The OR Administrator and Director met with the surveyor on 9/5/12 at 10:52 a.m. Both described an exception to the usual facility practice of only having RNs in the PeriOp 101 class. Employee #1 was allowed to start the PeriOp 101 class, though having not taken, nor passed the NCLEX exam. Both acknowledged the employee wore an RN badge, though the employee was not an RN.

Both stated the Human Resource department prepared badges and they were distributed during hospital orientation. The administrator stated, "He (Employee #1) simply didn't think about it", regarding the wearing of a badge for an RN. The nursing educator, administrator, and director all stated Employee #1 did not wear the larger orange badge that included "RN" and was a clear distinction from badges of other employees. The administrator stated she thought the employee wore the new RN badge because his old badge was deactivated and would not allow access to doors/money for the cafeteria, etc.

The surveyor interviewed Employee #1 on 9/5/12 at 11:22 a.m. The employee explained he had completed nursing school in May 2012. To avoid the potential of being out of work between passing the NCLEX and the start of RN orientation in August 2012, an arrangement was made for him to start in the PeriOp 101 classroom training in mid-May; with the understanding he would not do clinical work until passing the NCLEX.

The employee stated he initially went to the hospital orientation as all new RNs would do. At the orientation, he was given a badge which included the title of registered nurse. He informed the surveyor he was also given the larger orange badge which included "RN". The surveyor had observed the orange badges on RN nursing staff throughout the facility. No other disciplines wore the additional badge. The RN on the orange badge could be clearly read from a distance and the orange color helped to identify the RN staff.

The employee acknowledged he wore the RN badge, in part, because his old one was deactivated when he was given the new one. He also stated it was "kind of a grey area" for him to take the PeriOp 101 class without being an RN. He thought that if it had been arranged by managers, then it was okay to wear the RN badge.

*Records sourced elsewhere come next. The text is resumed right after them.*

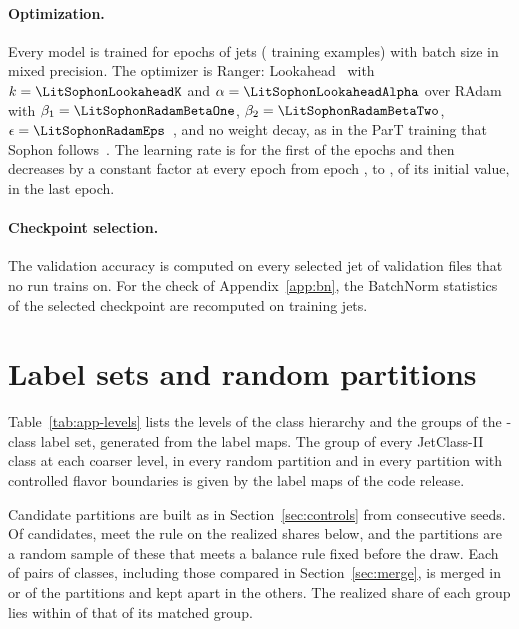 \documentclass[11pt]{article}
\newcommand{\Kcoarse}{\VocabSizeRonesixQone}
\begin{document}
\paragraph{Optimization.} Every model is trained for \DesignEpochs{} epochs of
\DesignSamplesPerEpoch{} jets (\DesignExamplesSeen{} training examples) with batch size
\DesignBatchSize{} in mixed precision. The optimizer is Ranger: Lookahead~\cite{lookahead}
with $k = \LitSophonLookaheadK$ and $\alpha = \LitSophonLookaheadAlpha$ over
RAdam~\cite{radam} with $\beta_1 = \LitSophonRadamBetaOne$,
$\beta_2 = \LitSophonRadamBetaTwo$, $\epsilon = \LitSophonRadamEps$~\cite[App.~B.1]{sophon}, and no
weight decay, as in the ParT training that Sophon follows~\cite{part}. The learning rate is \DesignStartLr{} for the first
\DesignLrFlatPercent{} of the epochs and then decreases by a constant factor at every epoch
from epoch \DesignLrDecayFirstEpoch, to \DesignEndLr, \DesignLrEndPercent{} of its initial
value, in the last epoch.

\paragraph{Checkpoint selection.} The validation accuracy is computed on every selected
jet of \DesignVtwoNValFiles{} validation files that no run trains on. For the check of
Appendix~\ref{app:bn}, the BatchNorm statistics of the selected checkpoint are recomputed
on \DesignBnJets{} training jets.

\section{Label sets and random partitions}\label{app:vocab}

Table~\ref{tab:app-levels} lists the levels of the class hierarchy and the groups of the
\Kcoarse-class label set, generated from the label maps. The group of every JetClass-II class at
each coarser level, in every random partition and in every partition with controlled flavor
boundaries is given by the label maps of the code release.

Candidate partitions are built as in Section~\ref{sec:controls} from consecutive seeds. Of
\RandVtwoPoolDraws{} candidates, \RandVtwoPoolPass{} meet the rule on the realized shares below,
and the \RandVtwoNPartitions{} partitions are a random sample of these that meets a balance rule
fixed before the draw. Each of
\RandVtwoNPairs{} pairs of classes, including those compared in Section~\ref{sec:merge}, is
merged in \RandVtwoMergedMin{} or \RandVtwoMergedMax{} of the partitions and kept apart in the
others. The realized share of each group lies within \RandVtwoShareTol{} of that of its
matched group.
\end{document}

When the time came for the clinical portion of the PeriOp 101 class and Employee #1 was not yet an RN, he returned to surgical technician status, sometime in July 2012. He stated that he continued to wear the RN badge for approximately a week after returning to ST status because it took some time for his old badge to be re-activated.

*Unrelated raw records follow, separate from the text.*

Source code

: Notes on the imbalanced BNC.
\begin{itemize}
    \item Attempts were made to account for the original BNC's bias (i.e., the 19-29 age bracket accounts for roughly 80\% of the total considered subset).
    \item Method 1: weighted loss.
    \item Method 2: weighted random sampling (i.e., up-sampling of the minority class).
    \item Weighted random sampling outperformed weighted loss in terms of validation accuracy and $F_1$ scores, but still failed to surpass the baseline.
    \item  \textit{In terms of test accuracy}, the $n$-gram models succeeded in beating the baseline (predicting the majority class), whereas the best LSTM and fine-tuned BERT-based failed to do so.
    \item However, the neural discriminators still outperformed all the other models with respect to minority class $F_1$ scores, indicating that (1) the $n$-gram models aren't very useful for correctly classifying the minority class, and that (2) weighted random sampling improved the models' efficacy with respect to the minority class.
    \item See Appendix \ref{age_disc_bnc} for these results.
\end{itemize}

The surveyor reviewed the personnel file for Employee #1 on the afternoon of 9/5/12. Other personnel files for RNs included a license verification form from the Department of Health Professions (DHP). Employee #1's file did not include verification with DHP.

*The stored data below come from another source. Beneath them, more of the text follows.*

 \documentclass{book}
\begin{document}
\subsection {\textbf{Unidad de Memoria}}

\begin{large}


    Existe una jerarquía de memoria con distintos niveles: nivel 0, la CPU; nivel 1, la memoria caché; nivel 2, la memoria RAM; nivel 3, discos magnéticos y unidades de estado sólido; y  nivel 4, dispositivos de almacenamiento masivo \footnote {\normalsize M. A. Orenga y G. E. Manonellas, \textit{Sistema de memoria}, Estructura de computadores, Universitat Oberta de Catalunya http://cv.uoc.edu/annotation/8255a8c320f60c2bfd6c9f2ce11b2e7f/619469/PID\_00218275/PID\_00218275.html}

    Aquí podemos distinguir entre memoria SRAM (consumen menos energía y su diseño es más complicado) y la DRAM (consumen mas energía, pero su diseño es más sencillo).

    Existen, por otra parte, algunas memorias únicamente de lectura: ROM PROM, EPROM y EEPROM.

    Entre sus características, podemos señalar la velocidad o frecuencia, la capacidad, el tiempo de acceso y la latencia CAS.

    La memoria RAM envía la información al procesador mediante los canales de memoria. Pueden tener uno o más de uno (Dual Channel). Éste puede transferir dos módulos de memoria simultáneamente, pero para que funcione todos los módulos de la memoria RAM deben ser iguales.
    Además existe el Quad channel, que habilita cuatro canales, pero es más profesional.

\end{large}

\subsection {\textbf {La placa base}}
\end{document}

Two human resource (HR)/recruitment managers were present during the review of the personnel files. They explained the process for new hires, transfers or employees being promoted. The HR department, manager and employee discussed dates of NCLEX exams, and potential dates for orientation. Part of the process includes RN license verification with DHP. And, a list of nurses was given to the ID office that created the name badges. Current employees may use the same picture for new badges. New employees have pictures taken when paperwork is completed prior to the start of orientation. The badges are then given out the first day of orientation. Both managers confirmed that license verification was not done for Employee #1 and an RN badge was given to the employee, though Employee #1 was not an RN.

Both stated this was a unique situation and did not go through the usual process. The recruitment manager stated the process was being reviewed and changes planned, though the plan had not yet been finalized.

The surveyor reviewed the facility policy and procedure titled, "Health care Provider Licensure and Certification". The effective date of the policy was 7/1/10. "All applicants for positions that require licensure, certification or registration shall provide to Human Resources proof of current licensure, certification or registration, or licensure/certification/registration shall be verified at the source before beginning employment with the Medical Center."